■ Brief
Look through the listing below and report how many lines contain "have", as a bare number.

■ Material to process
--------
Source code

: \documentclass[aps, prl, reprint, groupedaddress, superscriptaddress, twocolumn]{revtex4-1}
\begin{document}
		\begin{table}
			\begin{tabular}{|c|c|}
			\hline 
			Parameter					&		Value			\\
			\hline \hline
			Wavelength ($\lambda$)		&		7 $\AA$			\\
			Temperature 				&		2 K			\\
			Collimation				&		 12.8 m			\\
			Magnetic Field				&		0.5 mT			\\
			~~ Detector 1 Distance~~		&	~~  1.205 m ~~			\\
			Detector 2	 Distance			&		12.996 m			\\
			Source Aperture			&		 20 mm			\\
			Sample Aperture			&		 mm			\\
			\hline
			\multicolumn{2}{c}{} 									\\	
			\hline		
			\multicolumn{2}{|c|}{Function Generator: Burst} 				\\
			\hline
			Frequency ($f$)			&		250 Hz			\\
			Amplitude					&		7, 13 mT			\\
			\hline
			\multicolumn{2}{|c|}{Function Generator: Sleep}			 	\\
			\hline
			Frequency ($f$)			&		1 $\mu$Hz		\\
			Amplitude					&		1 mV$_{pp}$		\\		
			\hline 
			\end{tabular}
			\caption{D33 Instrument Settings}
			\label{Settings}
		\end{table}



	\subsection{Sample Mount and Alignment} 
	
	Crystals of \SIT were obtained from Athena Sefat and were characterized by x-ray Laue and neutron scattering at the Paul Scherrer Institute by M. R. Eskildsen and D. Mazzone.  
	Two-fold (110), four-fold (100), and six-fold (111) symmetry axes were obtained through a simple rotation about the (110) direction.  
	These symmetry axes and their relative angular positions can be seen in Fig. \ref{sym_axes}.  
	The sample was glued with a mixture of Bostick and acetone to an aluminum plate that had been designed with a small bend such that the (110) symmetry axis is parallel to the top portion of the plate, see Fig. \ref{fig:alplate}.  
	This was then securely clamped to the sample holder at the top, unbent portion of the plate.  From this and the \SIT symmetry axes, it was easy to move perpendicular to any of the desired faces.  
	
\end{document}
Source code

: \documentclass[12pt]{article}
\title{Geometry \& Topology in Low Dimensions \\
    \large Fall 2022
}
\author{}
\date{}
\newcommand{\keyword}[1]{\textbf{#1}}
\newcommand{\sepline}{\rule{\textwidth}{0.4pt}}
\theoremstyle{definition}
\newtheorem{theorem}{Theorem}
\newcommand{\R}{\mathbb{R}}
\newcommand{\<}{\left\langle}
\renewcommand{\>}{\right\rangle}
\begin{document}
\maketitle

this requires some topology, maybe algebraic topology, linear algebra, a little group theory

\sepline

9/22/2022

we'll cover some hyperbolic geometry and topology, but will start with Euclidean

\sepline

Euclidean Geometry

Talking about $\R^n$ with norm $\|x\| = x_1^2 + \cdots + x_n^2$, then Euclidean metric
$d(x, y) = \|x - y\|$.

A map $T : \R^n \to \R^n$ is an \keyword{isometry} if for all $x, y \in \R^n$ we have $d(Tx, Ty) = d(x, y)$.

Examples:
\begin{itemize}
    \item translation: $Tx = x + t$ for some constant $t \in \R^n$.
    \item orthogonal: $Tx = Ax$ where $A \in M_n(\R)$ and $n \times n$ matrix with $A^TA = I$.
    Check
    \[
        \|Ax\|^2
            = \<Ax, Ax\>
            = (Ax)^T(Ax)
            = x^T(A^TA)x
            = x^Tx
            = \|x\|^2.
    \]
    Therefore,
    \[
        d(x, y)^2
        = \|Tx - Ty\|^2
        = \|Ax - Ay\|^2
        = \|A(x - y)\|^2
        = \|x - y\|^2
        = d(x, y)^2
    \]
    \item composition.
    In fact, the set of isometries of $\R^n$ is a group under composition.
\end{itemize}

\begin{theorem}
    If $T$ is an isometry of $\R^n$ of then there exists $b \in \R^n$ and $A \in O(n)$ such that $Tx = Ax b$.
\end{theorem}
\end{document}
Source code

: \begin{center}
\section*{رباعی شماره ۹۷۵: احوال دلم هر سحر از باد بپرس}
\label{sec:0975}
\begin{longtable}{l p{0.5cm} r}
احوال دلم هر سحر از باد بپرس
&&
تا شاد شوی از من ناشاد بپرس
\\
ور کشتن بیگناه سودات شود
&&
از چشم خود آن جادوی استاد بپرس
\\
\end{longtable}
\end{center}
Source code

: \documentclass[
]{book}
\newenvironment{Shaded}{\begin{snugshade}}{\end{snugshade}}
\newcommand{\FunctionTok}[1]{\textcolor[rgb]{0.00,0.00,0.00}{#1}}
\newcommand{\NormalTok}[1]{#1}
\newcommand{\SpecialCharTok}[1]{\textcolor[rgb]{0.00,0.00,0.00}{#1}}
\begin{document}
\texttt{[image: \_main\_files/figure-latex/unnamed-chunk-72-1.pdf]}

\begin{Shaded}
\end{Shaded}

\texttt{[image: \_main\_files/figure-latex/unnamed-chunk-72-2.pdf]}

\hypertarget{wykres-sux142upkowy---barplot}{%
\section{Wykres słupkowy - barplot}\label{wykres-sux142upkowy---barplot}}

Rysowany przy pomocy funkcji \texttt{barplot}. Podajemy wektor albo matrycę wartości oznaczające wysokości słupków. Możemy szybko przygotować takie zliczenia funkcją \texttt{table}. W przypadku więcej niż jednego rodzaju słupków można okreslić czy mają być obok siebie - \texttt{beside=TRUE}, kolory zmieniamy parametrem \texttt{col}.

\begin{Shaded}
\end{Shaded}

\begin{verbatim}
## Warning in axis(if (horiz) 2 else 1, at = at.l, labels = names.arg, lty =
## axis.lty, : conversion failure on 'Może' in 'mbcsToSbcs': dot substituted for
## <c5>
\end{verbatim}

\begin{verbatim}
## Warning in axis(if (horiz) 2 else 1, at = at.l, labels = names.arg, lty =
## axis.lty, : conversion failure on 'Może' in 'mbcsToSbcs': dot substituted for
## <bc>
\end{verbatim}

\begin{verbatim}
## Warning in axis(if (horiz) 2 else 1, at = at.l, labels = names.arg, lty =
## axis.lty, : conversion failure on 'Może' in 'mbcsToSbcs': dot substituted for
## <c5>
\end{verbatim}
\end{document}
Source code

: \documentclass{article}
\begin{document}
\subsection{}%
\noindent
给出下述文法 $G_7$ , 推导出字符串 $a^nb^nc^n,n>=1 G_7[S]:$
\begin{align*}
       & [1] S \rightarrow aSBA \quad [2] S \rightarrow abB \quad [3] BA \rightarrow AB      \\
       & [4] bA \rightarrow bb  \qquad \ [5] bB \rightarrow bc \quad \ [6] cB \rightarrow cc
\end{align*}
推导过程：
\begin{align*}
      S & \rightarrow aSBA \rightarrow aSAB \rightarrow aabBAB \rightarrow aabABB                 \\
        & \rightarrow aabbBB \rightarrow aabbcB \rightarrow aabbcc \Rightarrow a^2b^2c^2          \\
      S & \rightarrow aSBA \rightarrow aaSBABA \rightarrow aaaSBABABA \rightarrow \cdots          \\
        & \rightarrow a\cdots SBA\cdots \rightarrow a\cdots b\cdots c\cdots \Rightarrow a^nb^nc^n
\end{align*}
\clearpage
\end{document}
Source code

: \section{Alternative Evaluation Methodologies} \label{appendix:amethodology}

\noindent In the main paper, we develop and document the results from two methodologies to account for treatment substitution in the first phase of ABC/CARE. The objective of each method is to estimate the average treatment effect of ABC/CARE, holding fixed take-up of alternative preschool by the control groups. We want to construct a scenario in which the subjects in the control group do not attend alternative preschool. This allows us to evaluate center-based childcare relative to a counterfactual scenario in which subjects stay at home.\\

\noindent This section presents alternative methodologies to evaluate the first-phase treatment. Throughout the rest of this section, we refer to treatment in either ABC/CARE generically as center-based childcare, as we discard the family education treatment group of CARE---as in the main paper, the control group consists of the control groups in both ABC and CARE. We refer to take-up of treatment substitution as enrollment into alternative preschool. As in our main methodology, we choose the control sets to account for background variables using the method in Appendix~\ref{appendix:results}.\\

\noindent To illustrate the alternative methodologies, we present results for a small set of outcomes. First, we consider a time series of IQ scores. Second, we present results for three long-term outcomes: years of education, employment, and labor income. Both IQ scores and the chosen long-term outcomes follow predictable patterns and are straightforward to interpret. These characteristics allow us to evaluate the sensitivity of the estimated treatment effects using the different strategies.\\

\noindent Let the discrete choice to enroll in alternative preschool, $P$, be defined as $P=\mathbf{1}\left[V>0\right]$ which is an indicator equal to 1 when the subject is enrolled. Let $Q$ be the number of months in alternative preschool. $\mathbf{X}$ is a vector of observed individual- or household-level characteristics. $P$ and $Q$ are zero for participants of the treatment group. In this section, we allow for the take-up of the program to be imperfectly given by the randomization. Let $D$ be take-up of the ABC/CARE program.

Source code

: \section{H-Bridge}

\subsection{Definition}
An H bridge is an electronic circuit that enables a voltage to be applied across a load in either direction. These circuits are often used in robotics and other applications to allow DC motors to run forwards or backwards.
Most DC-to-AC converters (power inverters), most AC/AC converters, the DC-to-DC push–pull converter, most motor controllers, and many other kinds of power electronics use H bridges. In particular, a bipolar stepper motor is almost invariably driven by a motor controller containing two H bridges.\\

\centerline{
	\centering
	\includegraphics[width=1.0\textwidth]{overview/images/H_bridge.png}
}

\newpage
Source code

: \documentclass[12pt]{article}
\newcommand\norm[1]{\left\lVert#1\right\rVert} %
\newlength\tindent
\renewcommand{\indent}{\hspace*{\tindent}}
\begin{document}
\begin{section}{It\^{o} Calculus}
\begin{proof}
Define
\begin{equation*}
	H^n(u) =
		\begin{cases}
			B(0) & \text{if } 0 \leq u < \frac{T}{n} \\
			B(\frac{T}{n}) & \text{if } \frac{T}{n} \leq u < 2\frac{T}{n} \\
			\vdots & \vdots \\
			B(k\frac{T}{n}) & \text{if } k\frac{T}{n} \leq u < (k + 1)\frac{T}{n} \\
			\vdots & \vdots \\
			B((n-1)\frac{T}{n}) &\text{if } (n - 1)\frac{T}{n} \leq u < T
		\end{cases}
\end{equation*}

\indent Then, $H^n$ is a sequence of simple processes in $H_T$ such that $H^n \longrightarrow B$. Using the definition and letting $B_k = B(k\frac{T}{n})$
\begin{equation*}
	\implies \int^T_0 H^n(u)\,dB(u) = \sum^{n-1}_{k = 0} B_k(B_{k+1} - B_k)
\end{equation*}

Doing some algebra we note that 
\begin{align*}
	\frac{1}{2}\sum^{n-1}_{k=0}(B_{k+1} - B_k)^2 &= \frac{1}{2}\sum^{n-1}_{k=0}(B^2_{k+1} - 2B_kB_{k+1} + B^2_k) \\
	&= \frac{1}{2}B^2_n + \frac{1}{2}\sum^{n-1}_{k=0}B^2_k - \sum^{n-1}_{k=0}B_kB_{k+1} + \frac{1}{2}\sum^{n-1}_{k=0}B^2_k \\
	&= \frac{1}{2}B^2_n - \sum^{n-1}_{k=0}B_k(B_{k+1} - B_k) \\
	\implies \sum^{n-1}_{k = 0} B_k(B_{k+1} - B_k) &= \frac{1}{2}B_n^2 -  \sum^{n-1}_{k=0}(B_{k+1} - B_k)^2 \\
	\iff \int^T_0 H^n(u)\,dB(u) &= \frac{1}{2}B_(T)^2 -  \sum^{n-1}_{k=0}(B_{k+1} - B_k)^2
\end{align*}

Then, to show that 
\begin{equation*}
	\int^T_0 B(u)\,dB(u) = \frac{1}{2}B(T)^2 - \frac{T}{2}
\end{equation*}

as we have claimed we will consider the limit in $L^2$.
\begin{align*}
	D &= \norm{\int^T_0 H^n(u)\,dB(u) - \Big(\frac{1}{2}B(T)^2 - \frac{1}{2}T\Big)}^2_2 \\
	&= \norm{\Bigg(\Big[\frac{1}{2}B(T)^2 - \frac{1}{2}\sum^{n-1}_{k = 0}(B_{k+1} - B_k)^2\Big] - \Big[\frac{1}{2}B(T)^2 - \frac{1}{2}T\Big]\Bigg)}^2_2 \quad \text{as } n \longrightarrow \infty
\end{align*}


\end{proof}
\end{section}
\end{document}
--------
■ Solution for this exercise
2